10 livros para para chegar à terra onde os fiordes nunca escondem a neve (1)
A bibliografia é vastíssima e boa parte dela não está, ainda, traduzida – aqui ficam (para quem quer iniciar-se no género) alguns dos títulos que explicam o novo mundo nórdico vivido através dos seus detetives, vítimas e homicidas.
Jo Nesbø
Para quem nunca leu Nesbø, o seguinte: Harry Hole, o detetive, continua a ser ex-alcoólico; o retrato da Noruega continua a ser deprimente e divertido; Oslo é uma cidade que regressa sempre aos seus lugares; a memória de Rakel é uma farpa para Harry – que está mais magro. Neste livro, além de Oslo, há um desenho inesquecível, a aguarela, de Bergen, a cidade dos fiordes, logo a abrir: um cadáver retalhado na neve era a última coisa que se espera daquela tranquilidade florestal, daquele recorte diante do mar. Katrine Bratt é uma nova colega misteriosa e inteligente que só os ingénuos querem conhecer. A este propósito, escreve-se lá para o fim: «Ela já ia a caminho do céu, consumida por demónios.» É o que acontece com as sereias que vivem em terra. E com mulheres – mães, uma por ano –, cuja biografia Hole persegue com uma frieza cada vez mais fingida. Ele trabalha com o coração cheio de neve num argumento que, o leitor há de perceber, se mistura com a sua própria biografia sentimental.

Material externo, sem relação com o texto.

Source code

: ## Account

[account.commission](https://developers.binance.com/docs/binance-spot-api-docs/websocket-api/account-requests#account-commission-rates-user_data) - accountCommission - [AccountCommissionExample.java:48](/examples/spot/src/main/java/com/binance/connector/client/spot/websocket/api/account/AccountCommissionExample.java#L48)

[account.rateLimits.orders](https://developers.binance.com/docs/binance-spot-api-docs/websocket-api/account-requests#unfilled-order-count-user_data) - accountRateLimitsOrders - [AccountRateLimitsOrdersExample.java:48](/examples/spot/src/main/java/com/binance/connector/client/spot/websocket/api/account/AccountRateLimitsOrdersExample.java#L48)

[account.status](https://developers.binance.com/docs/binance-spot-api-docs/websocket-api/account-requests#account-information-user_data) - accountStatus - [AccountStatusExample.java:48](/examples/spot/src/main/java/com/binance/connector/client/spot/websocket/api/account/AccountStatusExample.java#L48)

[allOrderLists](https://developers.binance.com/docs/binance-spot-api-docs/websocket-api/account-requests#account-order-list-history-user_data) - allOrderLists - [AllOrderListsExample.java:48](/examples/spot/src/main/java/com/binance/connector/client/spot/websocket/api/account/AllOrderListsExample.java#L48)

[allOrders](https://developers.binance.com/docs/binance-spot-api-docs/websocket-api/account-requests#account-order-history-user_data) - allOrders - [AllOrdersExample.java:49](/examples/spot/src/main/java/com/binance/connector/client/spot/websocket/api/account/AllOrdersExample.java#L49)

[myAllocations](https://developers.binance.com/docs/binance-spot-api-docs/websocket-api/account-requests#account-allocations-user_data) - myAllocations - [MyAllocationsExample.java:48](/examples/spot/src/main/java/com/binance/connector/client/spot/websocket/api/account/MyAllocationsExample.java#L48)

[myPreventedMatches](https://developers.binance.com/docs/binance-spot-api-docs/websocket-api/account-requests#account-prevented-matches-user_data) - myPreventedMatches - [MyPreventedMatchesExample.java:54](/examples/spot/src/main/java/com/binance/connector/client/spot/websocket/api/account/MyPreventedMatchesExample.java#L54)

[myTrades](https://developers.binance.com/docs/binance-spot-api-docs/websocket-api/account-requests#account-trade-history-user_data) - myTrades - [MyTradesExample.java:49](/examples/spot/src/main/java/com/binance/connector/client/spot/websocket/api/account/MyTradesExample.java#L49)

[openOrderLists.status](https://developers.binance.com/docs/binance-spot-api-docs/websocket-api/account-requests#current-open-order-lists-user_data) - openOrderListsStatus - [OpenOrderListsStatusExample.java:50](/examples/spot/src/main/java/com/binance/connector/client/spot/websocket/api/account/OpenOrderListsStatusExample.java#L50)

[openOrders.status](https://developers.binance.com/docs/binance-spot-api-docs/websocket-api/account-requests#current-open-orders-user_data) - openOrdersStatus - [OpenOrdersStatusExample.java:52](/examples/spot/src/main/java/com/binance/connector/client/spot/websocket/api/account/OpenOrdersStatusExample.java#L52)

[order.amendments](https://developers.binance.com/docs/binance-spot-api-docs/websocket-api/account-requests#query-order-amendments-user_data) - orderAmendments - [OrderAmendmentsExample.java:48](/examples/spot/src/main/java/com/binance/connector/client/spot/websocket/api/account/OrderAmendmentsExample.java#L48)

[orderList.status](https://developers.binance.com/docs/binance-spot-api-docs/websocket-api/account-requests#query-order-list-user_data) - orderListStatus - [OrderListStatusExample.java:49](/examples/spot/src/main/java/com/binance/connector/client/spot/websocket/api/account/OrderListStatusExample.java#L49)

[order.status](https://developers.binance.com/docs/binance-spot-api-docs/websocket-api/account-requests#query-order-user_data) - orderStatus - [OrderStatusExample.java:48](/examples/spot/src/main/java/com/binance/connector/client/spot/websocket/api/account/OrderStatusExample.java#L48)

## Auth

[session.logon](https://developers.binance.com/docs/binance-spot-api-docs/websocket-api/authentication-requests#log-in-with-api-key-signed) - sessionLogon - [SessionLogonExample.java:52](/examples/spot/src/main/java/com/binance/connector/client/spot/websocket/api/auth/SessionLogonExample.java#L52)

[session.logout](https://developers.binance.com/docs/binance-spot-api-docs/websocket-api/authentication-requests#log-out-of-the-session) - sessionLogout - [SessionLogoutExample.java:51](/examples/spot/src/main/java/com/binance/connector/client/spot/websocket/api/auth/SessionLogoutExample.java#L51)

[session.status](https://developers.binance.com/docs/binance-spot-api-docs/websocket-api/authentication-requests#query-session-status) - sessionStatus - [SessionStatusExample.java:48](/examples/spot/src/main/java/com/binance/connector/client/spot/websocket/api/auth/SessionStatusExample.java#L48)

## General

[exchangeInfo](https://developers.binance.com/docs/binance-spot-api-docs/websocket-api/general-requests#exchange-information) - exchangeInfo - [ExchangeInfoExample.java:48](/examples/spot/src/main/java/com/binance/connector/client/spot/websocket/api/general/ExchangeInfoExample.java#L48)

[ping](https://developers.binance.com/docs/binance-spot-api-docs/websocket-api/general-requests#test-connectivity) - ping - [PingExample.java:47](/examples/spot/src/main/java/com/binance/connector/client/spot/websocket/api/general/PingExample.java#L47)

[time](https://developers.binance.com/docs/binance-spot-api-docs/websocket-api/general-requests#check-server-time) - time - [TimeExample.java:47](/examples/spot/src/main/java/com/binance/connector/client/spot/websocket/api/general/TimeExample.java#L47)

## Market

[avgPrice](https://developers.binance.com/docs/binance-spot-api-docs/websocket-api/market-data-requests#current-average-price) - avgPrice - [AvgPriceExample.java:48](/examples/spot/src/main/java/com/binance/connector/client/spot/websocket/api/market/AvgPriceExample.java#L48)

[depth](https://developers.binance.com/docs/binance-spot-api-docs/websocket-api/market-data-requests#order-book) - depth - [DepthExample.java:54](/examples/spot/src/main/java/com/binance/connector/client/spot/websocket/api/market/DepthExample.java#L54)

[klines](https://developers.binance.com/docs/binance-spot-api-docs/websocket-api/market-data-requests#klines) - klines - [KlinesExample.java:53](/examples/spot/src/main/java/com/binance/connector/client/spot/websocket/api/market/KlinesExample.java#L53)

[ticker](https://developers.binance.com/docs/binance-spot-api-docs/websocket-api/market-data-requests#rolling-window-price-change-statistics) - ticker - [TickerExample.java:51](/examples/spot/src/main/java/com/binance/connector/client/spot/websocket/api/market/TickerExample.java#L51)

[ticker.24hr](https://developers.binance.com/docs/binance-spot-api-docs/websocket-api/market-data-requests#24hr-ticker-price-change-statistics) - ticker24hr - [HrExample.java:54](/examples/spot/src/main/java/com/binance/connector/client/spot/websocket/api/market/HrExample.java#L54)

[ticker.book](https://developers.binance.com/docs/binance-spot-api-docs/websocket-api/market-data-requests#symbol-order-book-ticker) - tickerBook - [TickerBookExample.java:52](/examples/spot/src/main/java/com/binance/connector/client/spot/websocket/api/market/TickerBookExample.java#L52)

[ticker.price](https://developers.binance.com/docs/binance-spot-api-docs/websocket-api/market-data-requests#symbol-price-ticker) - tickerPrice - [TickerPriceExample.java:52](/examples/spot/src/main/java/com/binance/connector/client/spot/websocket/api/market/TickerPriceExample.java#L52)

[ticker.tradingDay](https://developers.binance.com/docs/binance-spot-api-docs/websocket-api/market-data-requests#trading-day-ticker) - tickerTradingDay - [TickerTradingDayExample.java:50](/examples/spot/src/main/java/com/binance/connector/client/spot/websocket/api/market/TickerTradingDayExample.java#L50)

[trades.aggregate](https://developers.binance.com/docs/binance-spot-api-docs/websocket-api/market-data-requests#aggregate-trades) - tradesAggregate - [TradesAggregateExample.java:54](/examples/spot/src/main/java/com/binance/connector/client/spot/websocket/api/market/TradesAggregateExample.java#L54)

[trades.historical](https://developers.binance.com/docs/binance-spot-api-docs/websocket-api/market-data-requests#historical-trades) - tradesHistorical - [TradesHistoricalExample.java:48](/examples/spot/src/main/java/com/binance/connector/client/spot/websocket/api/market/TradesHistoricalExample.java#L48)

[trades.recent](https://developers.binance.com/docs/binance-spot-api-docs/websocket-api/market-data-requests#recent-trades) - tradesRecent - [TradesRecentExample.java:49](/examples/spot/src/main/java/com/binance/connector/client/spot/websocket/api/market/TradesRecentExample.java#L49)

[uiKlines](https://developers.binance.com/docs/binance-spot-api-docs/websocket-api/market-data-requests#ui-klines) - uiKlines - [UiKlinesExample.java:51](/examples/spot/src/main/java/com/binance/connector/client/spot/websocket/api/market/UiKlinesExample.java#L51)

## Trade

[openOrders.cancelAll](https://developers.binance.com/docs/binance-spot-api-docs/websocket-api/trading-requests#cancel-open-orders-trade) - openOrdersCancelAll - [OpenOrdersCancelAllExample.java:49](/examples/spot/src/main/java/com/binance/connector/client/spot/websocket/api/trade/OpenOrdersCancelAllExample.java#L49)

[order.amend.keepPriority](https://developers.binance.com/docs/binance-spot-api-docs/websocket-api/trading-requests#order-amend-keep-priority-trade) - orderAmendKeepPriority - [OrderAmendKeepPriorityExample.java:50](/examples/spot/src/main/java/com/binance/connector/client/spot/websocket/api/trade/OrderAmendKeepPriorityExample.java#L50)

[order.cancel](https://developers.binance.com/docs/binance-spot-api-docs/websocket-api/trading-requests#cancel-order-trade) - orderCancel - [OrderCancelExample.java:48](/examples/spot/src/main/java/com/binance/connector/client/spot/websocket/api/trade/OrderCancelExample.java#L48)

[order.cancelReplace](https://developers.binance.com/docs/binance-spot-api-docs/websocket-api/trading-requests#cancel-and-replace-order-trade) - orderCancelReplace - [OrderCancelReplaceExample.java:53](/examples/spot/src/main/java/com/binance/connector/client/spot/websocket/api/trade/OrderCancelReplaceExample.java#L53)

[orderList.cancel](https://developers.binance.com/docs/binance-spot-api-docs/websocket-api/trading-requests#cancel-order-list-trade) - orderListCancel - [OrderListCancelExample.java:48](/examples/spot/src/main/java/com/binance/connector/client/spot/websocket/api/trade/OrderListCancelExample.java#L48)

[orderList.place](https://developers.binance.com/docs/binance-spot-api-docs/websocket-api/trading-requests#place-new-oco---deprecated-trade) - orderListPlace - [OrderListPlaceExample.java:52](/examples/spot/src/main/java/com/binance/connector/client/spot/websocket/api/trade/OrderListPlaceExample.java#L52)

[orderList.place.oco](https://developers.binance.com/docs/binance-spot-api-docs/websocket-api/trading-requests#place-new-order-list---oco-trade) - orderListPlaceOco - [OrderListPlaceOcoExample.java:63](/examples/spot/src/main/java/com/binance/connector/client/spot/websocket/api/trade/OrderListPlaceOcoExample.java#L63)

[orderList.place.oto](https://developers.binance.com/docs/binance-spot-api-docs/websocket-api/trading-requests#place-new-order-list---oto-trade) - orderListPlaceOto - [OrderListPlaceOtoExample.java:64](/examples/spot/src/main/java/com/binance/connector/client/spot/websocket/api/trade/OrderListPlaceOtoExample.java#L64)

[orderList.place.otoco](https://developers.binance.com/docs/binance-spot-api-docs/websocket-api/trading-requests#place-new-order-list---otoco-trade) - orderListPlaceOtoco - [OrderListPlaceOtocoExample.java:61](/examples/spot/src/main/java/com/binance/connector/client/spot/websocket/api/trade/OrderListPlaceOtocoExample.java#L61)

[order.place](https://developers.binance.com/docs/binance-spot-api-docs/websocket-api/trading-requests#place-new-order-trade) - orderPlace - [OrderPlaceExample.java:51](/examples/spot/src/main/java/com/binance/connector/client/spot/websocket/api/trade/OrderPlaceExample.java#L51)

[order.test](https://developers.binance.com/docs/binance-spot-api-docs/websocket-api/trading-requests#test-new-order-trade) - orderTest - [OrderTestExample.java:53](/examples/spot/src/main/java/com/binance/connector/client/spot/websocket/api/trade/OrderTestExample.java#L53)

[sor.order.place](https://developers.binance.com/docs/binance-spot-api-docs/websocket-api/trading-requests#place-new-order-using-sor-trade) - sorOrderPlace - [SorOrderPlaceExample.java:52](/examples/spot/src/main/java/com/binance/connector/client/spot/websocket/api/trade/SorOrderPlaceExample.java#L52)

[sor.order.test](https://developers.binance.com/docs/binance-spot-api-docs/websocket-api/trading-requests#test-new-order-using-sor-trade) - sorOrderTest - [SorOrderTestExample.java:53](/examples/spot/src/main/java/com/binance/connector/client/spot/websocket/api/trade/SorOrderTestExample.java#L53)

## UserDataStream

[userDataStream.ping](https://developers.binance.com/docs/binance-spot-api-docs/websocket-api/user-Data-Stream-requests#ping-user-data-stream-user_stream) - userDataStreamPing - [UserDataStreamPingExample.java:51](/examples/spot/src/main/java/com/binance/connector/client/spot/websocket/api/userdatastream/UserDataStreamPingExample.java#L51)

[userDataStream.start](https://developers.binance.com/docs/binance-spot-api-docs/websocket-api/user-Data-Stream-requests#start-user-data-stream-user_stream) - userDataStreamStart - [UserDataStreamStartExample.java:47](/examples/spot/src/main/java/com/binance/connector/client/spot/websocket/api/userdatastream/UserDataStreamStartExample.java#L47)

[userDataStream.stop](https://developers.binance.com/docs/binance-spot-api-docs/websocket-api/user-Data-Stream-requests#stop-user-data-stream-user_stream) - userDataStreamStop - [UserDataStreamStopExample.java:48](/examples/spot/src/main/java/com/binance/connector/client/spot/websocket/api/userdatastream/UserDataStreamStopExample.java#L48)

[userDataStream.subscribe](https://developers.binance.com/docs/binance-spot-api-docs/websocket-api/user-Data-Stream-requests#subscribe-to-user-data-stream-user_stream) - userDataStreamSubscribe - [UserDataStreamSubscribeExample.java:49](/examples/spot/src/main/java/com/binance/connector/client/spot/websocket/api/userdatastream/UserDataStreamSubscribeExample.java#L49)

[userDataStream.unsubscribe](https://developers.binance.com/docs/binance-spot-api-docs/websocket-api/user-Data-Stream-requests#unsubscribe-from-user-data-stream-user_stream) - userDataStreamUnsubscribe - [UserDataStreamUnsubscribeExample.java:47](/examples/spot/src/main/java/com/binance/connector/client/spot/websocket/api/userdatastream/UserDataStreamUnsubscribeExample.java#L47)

Dom Quixote, 470 págs. [Francisco José Viegas]
Tudo começa quando há uma infiltração num prédio: gotas de água, vindas do andar de cima – estamos em pleno verão – começam a cair numa panela onde há água a ferver. Mas com a água há albumina: daí ao sangue, é uma conta simples. Menos simples é a vida de Harry Hole por esta altura, cheia de álcool, desventuras amorosas e desejo de vingança. O álcool é o pretexto para ser despedido mas resolve passar as últimas semanas de funcionário da polícia ajudando a investigação em redor dos crimes que se sucedem no calor abafado de Oslo: um assassino meticuloso, frio, cruel, que deixa sinais esotéricos nos corpos das suas vítimas. Um dedo cortado; um diamante sob a pálpebra; um disparo a meia distância – Hole mostra toda a sua erudição sobre cristianismo antigo, cultura viquingue ou sacrifícios rituais. Pelo meio, um encenador e produtor teatral, uma mulher tentadora demais, e o desejo de vingança de novo, que serve todos os argumentos.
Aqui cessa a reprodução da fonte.